Mariah also takes her schoolwork way too seriously much like I did when I was her age, and I often want to pull her aside and tell her that it’s okay to relax. But I know that even if I did she wouldn’t be able to understand it or accept it. My physics teacher in 11th grade once yanked me out of class to give me a lecture on the fact that because I had made a 98 instead of a perfect 100 on a test I was still an okay person, and I didn’t believe her. I was so obsessed with perfection in my schoolwork that anything less was an indication that I would end up homeless or in prison, or worst of all a person who grocery shops in her bare feet.

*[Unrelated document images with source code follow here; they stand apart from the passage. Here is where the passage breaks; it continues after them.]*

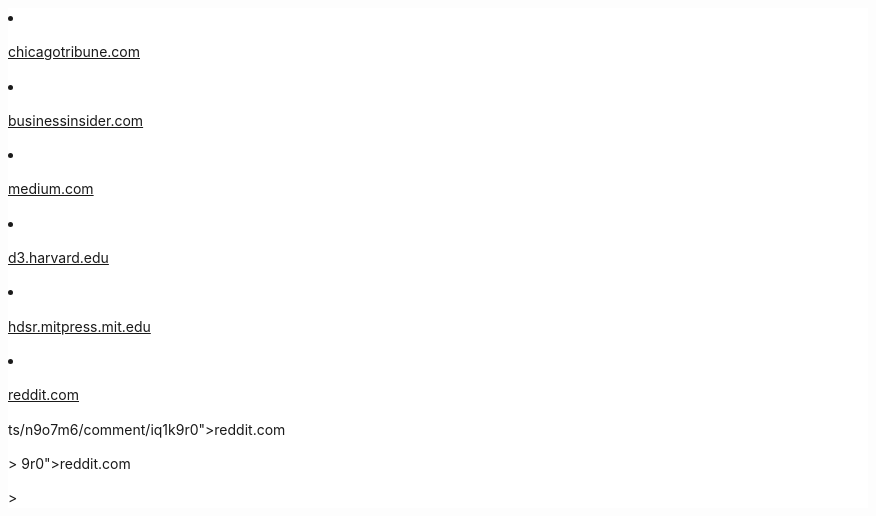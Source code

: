 <li>
<p><a href="https://www.chicagotribune.com/lifestyles/ct-online-dating-profile-pictures-advice-20180112-story.html">chicagotribune.com</a></p>
</li>
<li>
<p><a href="https://www.businessinsider.com/guides/tech/roses-on-hinge">businessinsider.com</a></p>
</li>
<li>
<p><a href="https://medium.com/@dateaha/filling-out-your-online-dating-profile-10-best-tips-to-let-your-story-shine-2e572728494b">medium.com</a></p>
</li>
<li>
<p><a href="https://d3.harvard.edu/platform-rctom/submission/hinge-a-data-driven-matchmaker">d3.harvard.edu</a></p>
</li>
<li>
<p><a href="https://hdsr.mitpress.mit.edu/pub/i4eb4e8b/download/pdf#:~:text=At%20Hinge%2C%20the%20Gale%2D%20Shapley,of%20college%20admissions%2C%20marriage">hdsr.mitpress.mit.edu</a></p>
</li>
<li>
<p><a href="https://www.reddit.com/r/SwipeHelper/comments/n9o7m6/comment/iq1k9r0">reddit.com</a></p>
</li>
</ol>
ts/n9o7m6/comment/iq1k9r0">reddit.com</a></p>
</li>
</ol>
>
</ol>
9r0">reddit.com</a></p>
</li>
</ol>
>
</ol>

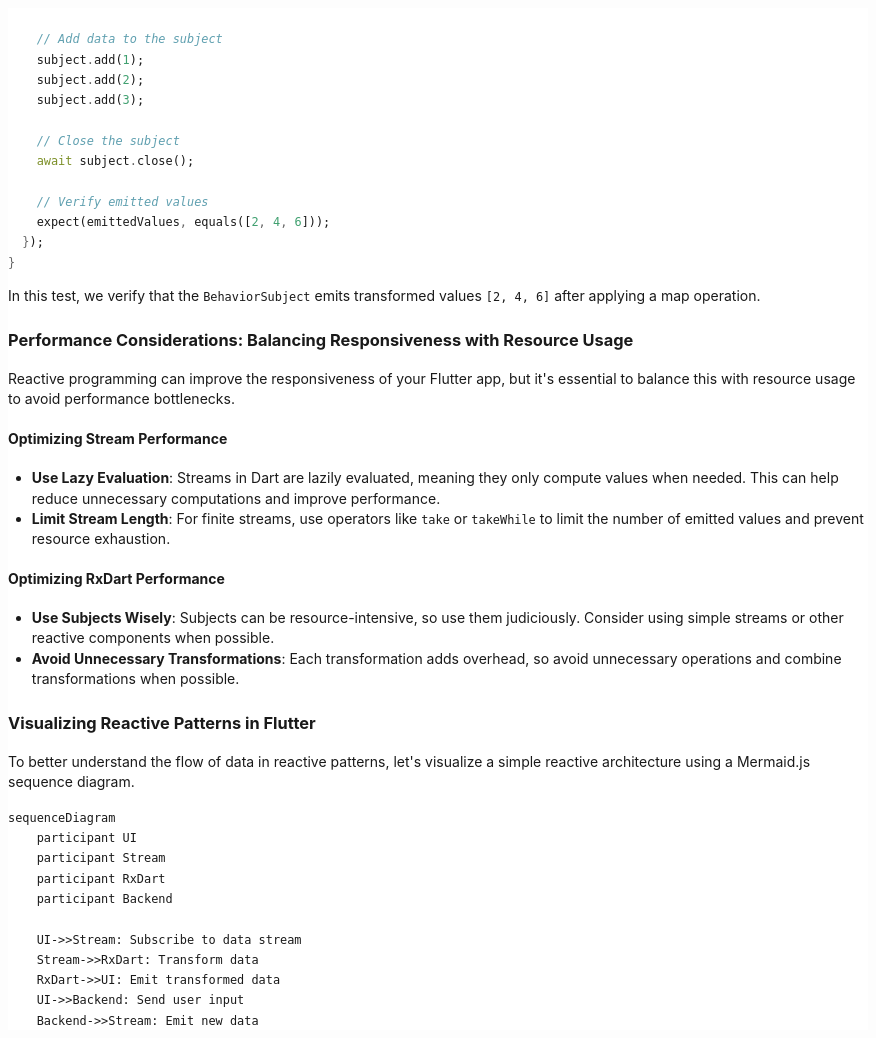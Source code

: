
 ```dart

    // Add data to the subject
    subject.add(1);
    subject.add(2);
    subject.add(3);

    // Close the subject
    await subject.close();

    // Verify emitted values
    expect(emittedValues, equals([2, 4, 6]));
  });
}
```

In this test, we verify that the `BehaviorSubject` emits transformed values `[2, 4, 6]` after applying a map operation.

### Performance Considerations: Balancing Responsiveness with Resource Usage

Reactive programming can improve the responsiveness of your Flutter app, but it's essential to balance this with resource usage to avoid performance bottlenecks.

#### Optimizing Stream Performance

- **Use Lazy Evaluation**: Streams in Dart are lazily evaluated, meaning they only compute values when needed. This can help reduce unnecessary computations and improve performance.
- **Limit Stream Length**: For finite streams, use operators like `take` or `takeWhile` to limit the number of emitted values and prevent resource exhaustion.

#### Optimizing RxDart Performance

- **Use Subjects Wisely**: Subjects can be resource-intensive, so use them judiciously. Consider using simple streams or other reactive components when possible.
- **Avoid Unnecessary Transformations**: Each transformation adds overhead, so avoid unnecessary operations and combine transformations when possible.

### Visualizing Reactive Patterns in Flutter

To better understand the flow of data in reactive patterns, let's visualize a simple reactive architecture using a Mermaid.js sequence diagram.

```mermaid
sequenceDiagram
    participant UI
    participant Stream
    participant RxDart
    participant Backend

    UI->>Stream: Subscribe to data stream
    Stream->>RxDart: Transform data
    RxDart->>UI: Emit transformed data
    UI->>Backend: Send user input
    Backend->>Stream: Emit new data
```
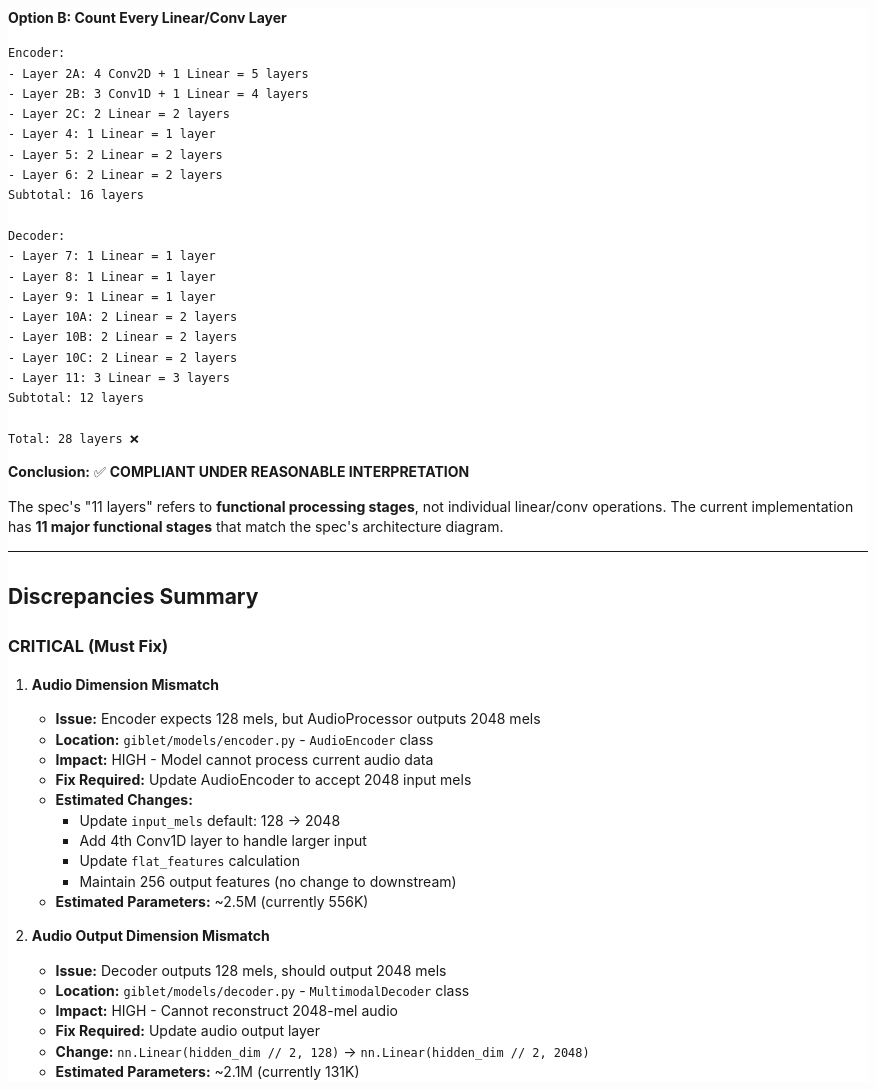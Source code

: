 **Option B: Count Every Linear/Conv Layer**
```
Encoder:
- Layer 2A: 4 Conv2D + 1 Linear = 5 layers
- Layer 2B: 3 Conv1D + 1 Linear = 4 layers
- Layer 2C: 2 Linear = 2 layers
- Layer 4: 1 Linear = 1 layer
- Layer 5: 2 Linear = 2 layers
- Layer 6: 2 Linear = 2 layers
Subtotal: 16 layers

Decoder:
- Layer 7: 1 Linear = 1 layer
- Layer 8: 1 Linear = 1 layer
- Layer 9: 1 Linear = 1 layer
- Layer 10A: 2 Linear = 2 layers
- Layer 10B: 2 Linear = 2 layers
- Layer 10C: 2 Linear = 2 layers
- Layer 11: 3 Linear = 3 layers
Subtotal: 12 layers

Total: 28 layers ❌
```

**Conclusion:** ✅ **COMPLIANT UNDER REASONABLE INTERPRETATION**

The spec's "11 layers" refers to **functional processing stages**, not individual linear/conv operations. The current implementation has **11 major functional stages** that match the spec's architecture diagram.

---

## Discrepancies Summary

### CRITICAL (Must Fix)

1. **Audio Dimension Mismatch**
   - **Issue:** Encoder expects 128 mels, but AudioProcessor outputs 2048 mels
   - **Location:** `giblet/models/encoder.py` - `AudioEncoder` class
   - **Impact:** HIGH - Model cannot process current audio data
   - **Fix Required:** Update AudioEncoder to accept 2048 input mels
   - **Estimated Changes:**
     - Update `input_mels` default: 128 → 2048
     - Add 4th Conv1D layer to handle larger input
     - Update `flat_features` calculation
     - Maintain 256 output features (no change to downstream)
   - **Estimated Parameters:** ~2.5M (currently 556K)

2. **Audio Output Dimension Mismatch**
   - **Issue:** Decoder outputs 128 mels, should output 2048 mels
   - **Location:** `giblet/models/decoder.py` - `MultimodalDecoder` class
   - **Impact:** HIGH - Cannot reconstruct 2048-mel audio
   - **Fix Required:** Update audio output layer
   - **Change:** `nn.Linear(hidden_dim // 2, 128)` → `nn.Linear(hidden_dim // 2, 2048)`
   - **Estimated Parameters:** ~2.1M (currently 131K)
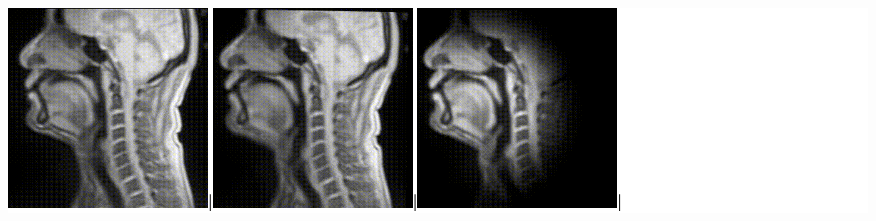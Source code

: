 <img src='./results/BLSTM/01/421_raw.gif' width='200'>|<img src='./results/BLSTM/01/421_norm.gif' width='200'>|<img src='./results/BLSTM/01/421_fil.gif' width='200'>|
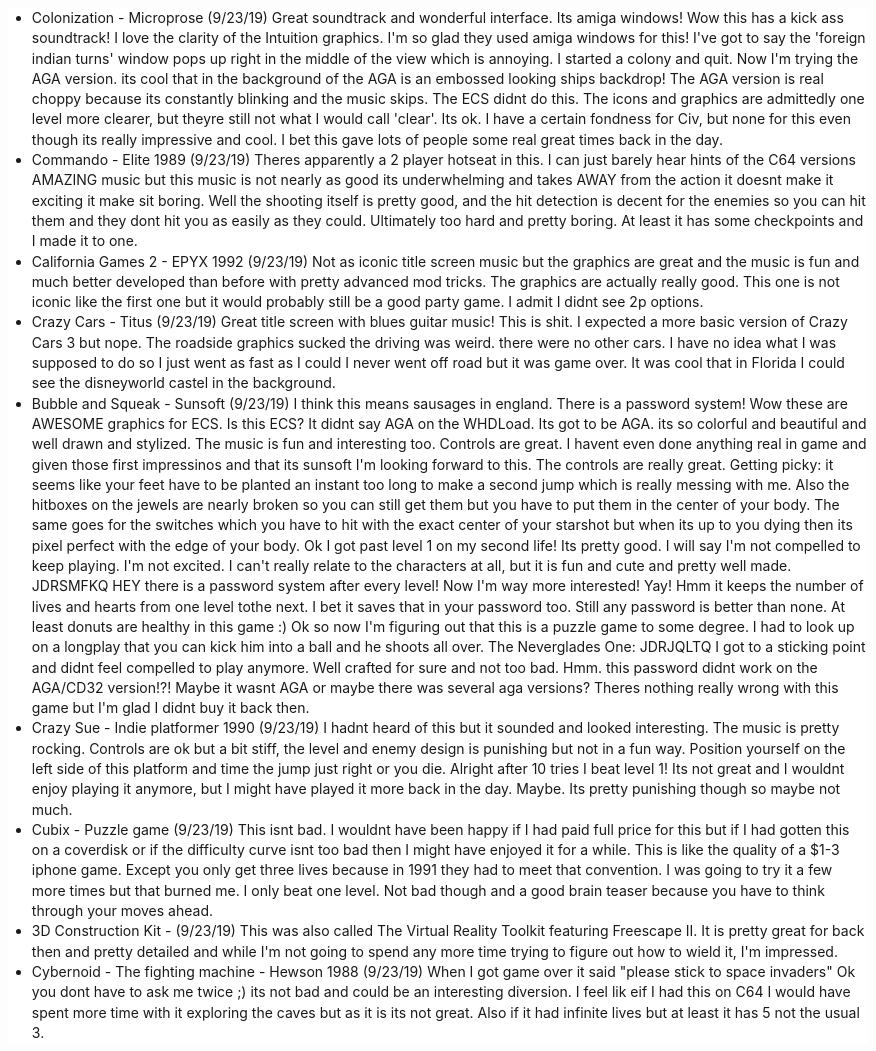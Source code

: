* Colonization - Microprose (9/23/19) Great soundtrack and wonderful interface.  Its amiga windows!  Wow this has a kick ass soundtrack!  I love the clarity of the Intuition graphics.  I'm so glad they used amiga windows for this! I've got to say the 'foreign indian turns' window pops up right in the middle of the view which is annoying.  I started a colony and quit.  Now I'm trying the AGA version.  its cool that in the background of the AGA is an embossed looking ships backdrop!  The AGA version is real choppy because its constantly blinking and the music skips.  The ECS didnt do this.  The icons and graphics are admittedly one level more clearer, but theyre still not what I would call 'clear'. Its ok.  I have a certain fondness for Civ, but none for this even though its really impressive and cool.  I bet this gave lots of people some real great times back in the day.  
* Commando - Elite 1989 (9/23/19) Theres apparently a 2 player hotseat in this.  I can just barely hear hints of the C64 versions AMAZING music but this music is not nearly as good its underwhelming and takes AWAY from the action it doesnt make it exciting it make sit boring.  Well the shooting itself is pretty good, and the hit detection is decent for the enemies so you can hit them and they dont hit you as easily as they could.  Ultimately too hard and pretty boring.  At least it has some checkpoints and I made it to one.
* California Games 2 - EPYX 1992 (9/23/19) Not as iconic title screen music but the graphics are great and the music is fun and much better developed than before with pretty advanced mod tricks. The graphics are actually really good.  This one is not iconic like the first one but it would probably still be a good party game.  I admit I didnt see 2p options.
* Crazy Cars - Titus (9/23/19) Great title screen with blues guitar music!  This is shit.  I expected a more basic version of Crazy Cars 3 but nope.  The roadside graphics sucked the driving was weird. there were no other cars.  I have no idea what I was supposed to do so I just went as fast as I could I never went off road but it was game over.  It was cool that in Florida I could see the disneyworld castel in the background.
* Bubble and Squeak - Sunsoft (9/23/19) I think this means sausages in england.  There is a password system! Wow these are AWESOME graphics for ECS.  Is this ECS?  It didnt say AGA on the WHDLoad.  Its got to be AGA.    its so colorful and beautiful and well drawn and stylized.  The music is fun and interesting too.  Controls are great.  I havent even done anything real in game and given those first impressinos and that its sunsoft I'm looking forward to this.  The controls are really great.  Getting picky: it seems like your feet have to be planted an instant too long to make a second jump which is really messing with me.  Also the hitboxes on the jewels are nearly broken so you can still get them but you have to put them in the center of your body.  The same goes for the switches which you have to hit with the exact center of your starshot but when its up to you dying then its pixel perfect with the edge of your body.  Ok I got past level 1 on my second life!  Its pretty good.  I will say I'm not compelled to keep playing.  I'm not excited.  I can't really relate to the characters at all, but it is fun and cute and pretty well made.  JDRSMFKQ HEY there is a password system after every level!  Now I'm way more interested!  Yay!  Hmm it keeps the number of lives and hearts from one level tothe next.  I bet it saves that in your password too.  Still any password is better than none.  At least donuts are healthy in this game :) Ok so now I'm figuring out that this is a puzzle game to some degree.  I had to look up on a longplay that you can kick him into a ball and he shoots all over.  The Neverglades One: JDRJQLTQ   I got to a sticking point and didnt feel compelled to play anymore.  Well crafted for sure and not too bad.  Hmm.  this password didnt work on the AGA/CD32 version!?!   Maybe it wasnt AGA or maybe there was several aga versions?  Theres nothing really wrong with this game but I'm glad I didnt buy it back then.
* Crazy Sue - Indie platformer 1990 (9/23/19) I hadnt heard of this but it sounded and looked interesting.  The music is pretty rocking.  Controls are ok but a bit stiff, the level and enemy design is punishing but not in a fun way.  Position yourself on the left side of this platform and time the jump just right or you die.  Alright after 10 tries I beat level 1!  Its not great and I wouldnt enjoy playing it anymore, but I might have played it more back in the day.  Maybe.  Its pretty punishing though so maybe not much.
* Cubix - Puzzle game (9/23/19) This isnt bad.  I wouldnt have been happy if I had paid full price for this but if I had gotten this on a coverdisk or if the difficulty curve isnt too bad then I might have enjoyed it for a while. This is like the quality of a $1-3 iphone game.  Except you only get three lives because in 1991 they had to meet that convention.  I was going to try it a few more times but that burned me.  I only beat one level.  Not bad though and a good brain teaser because you have to think through your moves ahead.
* 3D Construction Kit - (9/23/19) This was also called The Virtual Reality Toolkit featuring Freescape II.  It is pretty great for back then and pretty detailed and while I'm not going to spend any more time trying to figure out how to wield it, I'm impressed.
* Cybernoid - The fighting machine - Hewson 1988 (9/23/19) When I got game over it said "please stick to space invaders" Ok you dont have to ask me twice ;) its not bad and could be an interesting diversion.  I feel lik eif I had this on C64 I would have spent more time with it exploring the caves but as it is its not great.  Also if it had infinite lives but at least it has 5 not the usual 3.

The joke was on me, wasn’t it? Because even though I graduated at the top of my class I still ended up becoming a person who carried around a sockless baby in public. I know in my heart that I became that type of person because of that one time I made an A minus on a trigonometry test.
My other niece, Meredith, is 13 and is completely opposite from Mariah and me. She’s going to be much shorter than Mariah and has always been refreshingly carefree. She’s also been confident in her decisions since the day she was born and as a result doesn’t care if she brings home a C in math class because hell if that is going to stop her from conquering the world. Where Mariah is the one hoping that she’s doing enough to make it to Heaven, Meredith is the one wondering if when she gets there any of the angels are going to be cute.
Throughout dinner on Saturday Mariah had a look of panic on her face, a panic I recognized in my bones, and it turns out that later this week she has a geography test that is going to require her to draw the entire world from memory and name every country. I know that between now and that test she’s going to spend every minute worrying about it. Meredith, on the other hand, was having a hard time coming up with a fifth item on a sheet of paper that had the word GOALS written in very round letters across the top. I told her I’d help her but that I needed to see the other items to get an idea of what she was looking for, and this is what she showed me:
1. Learn backhandspring
2. Exercise
3. Earn some money
4. Learn how to do hard stretches
It still amazes me that such different people were born into the same family, and even though my automatic response was to want to say something sarcastic, like, you know, some people could accomplish three and four at the same time, I just smiled and said, “I think your list is perfect as it is.”